Analysts attribute the decline in data revenue to longer deal conversion and execution cycle due to covid-19 and the moderation of UCC (unsolicited commercial communication) traffic
Shares of telecom services provider Tata Communications Ltd were among the top performers in the post-covid rally, rising about 500% from their March 2020 lows. But the shares have cooled off a bit from their highs in early March this year.
After a 3% drop post its March quarter results, Tata Communications shares are now down 16% from their all-time highs. The drop on Thursday was after the company reported muted March quarter earnings.
Operating margins and revenue growth both missed expectations.
Revenue at ₹470 crore was down 3.5% sequentially and below analysts’ estimates, impacted by a decline in the voice and data business. The former was down 17% quarter-on-quarter and the latter fell by 1% sequentially.

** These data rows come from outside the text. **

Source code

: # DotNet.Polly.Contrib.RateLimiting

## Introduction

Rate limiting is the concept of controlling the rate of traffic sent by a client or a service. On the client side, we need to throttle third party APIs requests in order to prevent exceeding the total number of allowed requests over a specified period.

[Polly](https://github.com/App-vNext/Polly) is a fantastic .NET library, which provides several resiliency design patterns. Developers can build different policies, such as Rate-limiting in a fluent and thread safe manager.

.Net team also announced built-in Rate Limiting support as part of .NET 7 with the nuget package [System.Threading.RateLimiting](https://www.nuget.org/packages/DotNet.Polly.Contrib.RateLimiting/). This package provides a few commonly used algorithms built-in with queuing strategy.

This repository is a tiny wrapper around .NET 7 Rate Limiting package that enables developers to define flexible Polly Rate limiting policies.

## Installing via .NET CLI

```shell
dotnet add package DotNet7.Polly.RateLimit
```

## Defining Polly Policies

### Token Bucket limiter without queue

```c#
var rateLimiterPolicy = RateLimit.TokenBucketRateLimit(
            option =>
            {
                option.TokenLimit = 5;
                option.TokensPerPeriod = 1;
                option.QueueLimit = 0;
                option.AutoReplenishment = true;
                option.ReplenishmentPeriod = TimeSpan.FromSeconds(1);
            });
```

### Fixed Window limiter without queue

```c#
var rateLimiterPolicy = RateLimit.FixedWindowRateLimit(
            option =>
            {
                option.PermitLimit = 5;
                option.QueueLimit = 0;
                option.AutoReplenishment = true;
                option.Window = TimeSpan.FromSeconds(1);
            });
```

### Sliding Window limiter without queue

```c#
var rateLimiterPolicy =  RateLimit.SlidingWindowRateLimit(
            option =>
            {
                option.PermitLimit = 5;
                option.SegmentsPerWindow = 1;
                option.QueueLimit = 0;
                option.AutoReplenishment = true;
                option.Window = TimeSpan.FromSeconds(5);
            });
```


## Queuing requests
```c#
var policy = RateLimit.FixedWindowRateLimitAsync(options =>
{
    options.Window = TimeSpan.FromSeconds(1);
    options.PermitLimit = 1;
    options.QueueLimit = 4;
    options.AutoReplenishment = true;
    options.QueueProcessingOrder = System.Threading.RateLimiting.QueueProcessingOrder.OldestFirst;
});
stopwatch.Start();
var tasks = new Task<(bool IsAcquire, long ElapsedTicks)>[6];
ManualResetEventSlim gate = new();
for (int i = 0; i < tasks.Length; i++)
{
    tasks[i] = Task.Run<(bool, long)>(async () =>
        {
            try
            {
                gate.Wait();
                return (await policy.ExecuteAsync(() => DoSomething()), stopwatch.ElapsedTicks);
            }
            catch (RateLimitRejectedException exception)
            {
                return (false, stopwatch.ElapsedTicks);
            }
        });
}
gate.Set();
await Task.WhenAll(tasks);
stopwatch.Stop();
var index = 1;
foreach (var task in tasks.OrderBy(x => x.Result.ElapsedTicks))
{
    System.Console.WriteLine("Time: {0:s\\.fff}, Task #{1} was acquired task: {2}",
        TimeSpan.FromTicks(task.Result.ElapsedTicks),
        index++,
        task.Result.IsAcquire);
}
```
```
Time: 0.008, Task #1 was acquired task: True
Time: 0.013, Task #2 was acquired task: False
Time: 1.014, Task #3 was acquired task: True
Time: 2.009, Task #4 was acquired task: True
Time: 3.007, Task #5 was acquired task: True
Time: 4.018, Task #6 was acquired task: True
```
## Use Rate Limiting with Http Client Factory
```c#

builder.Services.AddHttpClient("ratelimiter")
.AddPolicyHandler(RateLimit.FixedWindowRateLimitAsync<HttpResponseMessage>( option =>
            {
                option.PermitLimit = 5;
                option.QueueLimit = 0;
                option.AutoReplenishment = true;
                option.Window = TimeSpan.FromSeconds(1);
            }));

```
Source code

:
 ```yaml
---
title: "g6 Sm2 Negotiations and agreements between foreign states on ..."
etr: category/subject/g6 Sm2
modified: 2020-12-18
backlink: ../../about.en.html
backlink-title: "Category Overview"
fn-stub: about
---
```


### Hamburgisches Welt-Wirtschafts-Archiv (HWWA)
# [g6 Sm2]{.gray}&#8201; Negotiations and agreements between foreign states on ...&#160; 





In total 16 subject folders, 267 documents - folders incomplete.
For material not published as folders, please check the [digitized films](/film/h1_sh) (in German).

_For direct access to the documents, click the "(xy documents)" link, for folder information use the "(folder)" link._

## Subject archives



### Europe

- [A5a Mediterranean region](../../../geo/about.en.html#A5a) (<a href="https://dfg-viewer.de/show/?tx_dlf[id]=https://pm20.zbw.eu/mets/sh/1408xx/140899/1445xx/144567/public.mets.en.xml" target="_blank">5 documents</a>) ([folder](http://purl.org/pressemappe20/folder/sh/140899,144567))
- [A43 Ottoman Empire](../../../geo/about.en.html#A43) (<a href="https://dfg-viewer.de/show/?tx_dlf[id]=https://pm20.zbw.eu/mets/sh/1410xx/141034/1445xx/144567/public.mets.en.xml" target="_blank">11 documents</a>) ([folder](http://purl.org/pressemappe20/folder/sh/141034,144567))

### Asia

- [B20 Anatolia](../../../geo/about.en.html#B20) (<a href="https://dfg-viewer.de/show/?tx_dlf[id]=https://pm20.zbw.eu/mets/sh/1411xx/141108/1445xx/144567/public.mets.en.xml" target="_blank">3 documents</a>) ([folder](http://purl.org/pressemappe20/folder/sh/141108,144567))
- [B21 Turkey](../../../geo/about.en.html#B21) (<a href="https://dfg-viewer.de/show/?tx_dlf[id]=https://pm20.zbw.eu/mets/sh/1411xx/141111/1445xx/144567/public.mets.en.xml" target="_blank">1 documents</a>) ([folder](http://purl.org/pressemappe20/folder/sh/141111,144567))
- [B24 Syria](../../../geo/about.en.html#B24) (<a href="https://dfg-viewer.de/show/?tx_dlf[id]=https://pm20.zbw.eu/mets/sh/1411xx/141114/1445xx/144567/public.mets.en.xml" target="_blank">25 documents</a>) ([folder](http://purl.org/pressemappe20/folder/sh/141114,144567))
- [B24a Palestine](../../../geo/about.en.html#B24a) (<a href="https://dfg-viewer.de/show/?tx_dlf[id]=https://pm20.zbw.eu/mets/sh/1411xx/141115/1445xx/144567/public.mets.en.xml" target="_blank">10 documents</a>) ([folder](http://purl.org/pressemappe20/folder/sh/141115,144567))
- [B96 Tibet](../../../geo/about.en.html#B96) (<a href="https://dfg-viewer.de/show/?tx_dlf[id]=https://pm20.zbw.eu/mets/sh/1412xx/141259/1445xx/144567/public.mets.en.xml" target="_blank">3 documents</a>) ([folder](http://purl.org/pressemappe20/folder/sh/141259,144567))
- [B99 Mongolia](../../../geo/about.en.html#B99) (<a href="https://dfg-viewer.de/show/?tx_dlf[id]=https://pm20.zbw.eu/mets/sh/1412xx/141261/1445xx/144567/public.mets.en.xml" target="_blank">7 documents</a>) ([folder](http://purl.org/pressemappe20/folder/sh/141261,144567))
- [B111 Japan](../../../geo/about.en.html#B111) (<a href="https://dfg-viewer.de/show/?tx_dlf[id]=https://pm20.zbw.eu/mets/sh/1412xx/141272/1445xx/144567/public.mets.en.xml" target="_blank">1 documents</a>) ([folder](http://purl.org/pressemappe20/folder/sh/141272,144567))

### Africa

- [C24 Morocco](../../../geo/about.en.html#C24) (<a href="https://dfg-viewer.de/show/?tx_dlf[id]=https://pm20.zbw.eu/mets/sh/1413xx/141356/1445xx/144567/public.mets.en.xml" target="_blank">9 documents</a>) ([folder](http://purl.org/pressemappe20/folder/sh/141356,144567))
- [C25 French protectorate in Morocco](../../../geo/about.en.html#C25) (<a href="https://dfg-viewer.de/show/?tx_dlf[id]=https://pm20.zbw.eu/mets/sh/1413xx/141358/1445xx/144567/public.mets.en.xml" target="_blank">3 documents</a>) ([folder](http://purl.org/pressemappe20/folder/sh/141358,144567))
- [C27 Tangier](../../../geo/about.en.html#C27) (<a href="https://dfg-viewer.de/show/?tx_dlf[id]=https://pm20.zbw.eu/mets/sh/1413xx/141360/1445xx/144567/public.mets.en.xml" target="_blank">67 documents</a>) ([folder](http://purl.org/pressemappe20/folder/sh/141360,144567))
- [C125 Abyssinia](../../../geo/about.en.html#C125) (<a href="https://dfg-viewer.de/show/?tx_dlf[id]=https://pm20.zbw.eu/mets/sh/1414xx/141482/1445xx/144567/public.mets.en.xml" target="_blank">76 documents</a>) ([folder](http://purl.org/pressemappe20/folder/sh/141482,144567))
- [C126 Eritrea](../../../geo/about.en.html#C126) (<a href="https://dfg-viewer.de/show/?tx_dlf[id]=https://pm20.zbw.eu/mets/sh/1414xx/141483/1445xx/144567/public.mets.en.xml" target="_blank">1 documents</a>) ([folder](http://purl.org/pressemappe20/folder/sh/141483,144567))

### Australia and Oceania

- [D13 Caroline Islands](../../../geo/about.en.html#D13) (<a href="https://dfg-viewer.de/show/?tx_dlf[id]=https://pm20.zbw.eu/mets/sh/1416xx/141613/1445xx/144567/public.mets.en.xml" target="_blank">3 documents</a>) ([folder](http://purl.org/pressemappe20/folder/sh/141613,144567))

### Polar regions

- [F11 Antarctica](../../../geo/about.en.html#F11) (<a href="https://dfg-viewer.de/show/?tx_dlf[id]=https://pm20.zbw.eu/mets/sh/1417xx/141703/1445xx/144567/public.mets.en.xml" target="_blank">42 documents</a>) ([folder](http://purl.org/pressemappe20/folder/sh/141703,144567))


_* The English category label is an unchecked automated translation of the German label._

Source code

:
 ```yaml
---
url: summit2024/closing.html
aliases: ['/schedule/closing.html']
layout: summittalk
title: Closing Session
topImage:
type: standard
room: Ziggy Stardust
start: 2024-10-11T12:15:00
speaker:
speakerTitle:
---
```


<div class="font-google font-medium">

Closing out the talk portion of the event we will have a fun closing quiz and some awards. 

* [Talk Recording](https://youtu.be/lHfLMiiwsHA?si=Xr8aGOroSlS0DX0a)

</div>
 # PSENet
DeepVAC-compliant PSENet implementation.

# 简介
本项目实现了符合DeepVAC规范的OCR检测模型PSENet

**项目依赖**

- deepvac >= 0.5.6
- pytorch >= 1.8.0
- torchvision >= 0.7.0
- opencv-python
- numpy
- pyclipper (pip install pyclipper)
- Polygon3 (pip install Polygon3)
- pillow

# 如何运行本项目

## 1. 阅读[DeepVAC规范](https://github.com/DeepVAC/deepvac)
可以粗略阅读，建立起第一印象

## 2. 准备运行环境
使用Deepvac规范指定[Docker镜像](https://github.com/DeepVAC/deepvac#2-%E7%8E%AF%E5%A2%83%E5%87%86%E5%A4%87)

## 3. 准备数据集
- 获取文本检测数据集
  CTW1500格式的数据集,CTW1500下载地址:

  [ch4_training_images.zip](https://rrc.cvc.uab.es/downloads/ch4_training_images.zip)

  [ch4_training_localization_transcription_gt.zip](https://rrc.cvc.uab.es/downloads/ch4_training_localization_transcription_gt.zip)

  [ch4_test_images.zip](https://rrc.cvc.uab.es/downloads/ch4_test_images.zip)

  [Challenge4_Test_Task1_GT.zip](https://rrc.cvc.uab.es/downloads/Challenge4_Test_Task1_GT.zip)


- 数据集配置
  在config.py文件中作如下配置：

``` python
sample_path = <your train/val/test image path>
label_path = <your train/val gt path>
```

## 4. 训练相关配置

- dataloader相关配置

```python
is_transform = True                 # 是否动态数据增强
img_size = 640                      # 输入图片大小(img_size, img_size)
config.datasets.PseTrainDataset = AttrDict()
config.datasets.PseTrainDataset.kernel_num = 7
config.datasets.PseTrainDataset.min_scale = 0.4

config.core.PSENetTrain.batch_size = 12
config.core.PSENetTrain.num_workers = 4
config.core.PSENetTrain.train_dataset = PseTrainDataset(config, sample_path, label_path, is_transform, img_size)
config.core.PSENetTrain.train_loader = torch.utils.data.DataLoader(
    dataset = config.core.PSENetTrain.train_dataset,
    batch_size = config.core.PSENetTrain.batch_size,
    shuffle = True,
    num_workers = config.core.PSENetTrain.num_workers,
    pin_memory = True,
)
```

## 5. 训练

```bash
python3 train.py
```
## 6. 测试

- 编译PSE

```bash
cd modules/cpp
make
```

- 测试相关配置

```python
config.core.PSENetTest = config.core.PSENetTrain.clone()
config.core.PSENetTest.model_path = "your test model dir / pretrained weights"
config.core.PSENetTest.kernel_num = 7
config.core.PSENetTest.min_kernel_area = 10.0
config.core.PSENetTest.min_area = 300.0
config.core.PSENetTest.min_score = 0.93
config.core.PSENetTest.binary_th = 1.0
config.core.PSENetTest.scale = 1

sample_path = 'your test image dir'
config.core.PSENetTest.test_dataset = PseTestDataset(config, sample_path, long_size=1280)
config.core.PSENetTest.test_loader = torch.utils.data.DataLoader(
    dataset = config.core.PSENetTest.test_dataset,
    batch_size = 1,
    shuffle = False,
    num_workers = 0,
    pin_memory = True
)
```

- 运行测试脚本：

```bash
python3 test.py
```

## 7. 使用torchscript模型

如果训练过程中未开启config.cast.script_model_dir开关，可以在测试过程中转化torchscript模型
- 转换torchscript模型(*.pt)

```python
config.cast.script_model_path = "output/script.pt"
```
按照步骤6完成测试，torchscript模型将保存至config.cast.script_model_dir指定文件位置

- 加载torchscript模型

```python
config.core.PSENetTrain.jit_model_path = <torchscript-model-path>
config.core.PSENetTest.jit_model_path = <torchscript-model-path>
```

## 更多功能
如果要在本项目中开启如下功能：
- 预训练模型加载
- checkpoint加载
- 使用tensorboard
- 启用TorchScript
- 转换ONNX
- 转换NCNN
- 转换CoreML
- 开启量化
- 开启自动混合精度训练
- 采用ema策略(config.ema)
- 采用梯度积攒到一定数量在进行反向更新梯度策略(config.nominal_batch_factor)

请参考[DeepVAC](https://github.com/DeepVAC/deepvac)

Analysts attribute the decline in data revenue to longer deal conversion and execution cycle due to covid-19 and the moderation of UCC (unsolicited commercial communication) traffic. Pandemic-related restrictions continue globally, impacting growth.
According to analysts at Motilal Oswal Financial Services Ltd, the decline in Ebitda margins of the data segment, which forms a chunk of the overall Ebitda, can be attributed to a fall in revenue, coupled with higher marketing expenses and one-time catch-up costs. Ebitda is short for earnings before interest, tax, depreciation and amortization.
Margins showed a slight 15 basis points improvement, thanks to the cost optimization measures undertaken during the quarter. One basis point is one-hundredth of a percentage point.
Ebitda margin stood at 24.9%. Analysts were expecting pressure on margins with the return of marketing spends and the absence of cost savings, owing to the coronavirus pandemic last year.
It should be noted that the company saw an exceptional gain of ₹1.2 crore in Q4 attributed to insurance claims. However, that was partially offset by an exceptional loss towards interest for unpaid provisions of licensee fees.
Further, strong cash generation translated into a net debt reduction of ₹186 crore to ₹7,786 crore. The company also made a payment of ₹380 crore to the department of telecommunication on difference in the accounting of costs.
Also, the company’s capital expenditure for Q4FY21 stood at ₹390 crore, compared with ₹340 crore in the December quarter of FY21. For fiscal year 2021, capital expenditure fell 11% year-on-year to ₹1,420 crore.
Some analysts were of the view that the moderation in capital expenditure and strong operating cash flow generation would continue to help Tata Communications in deleveraging its balance sheet.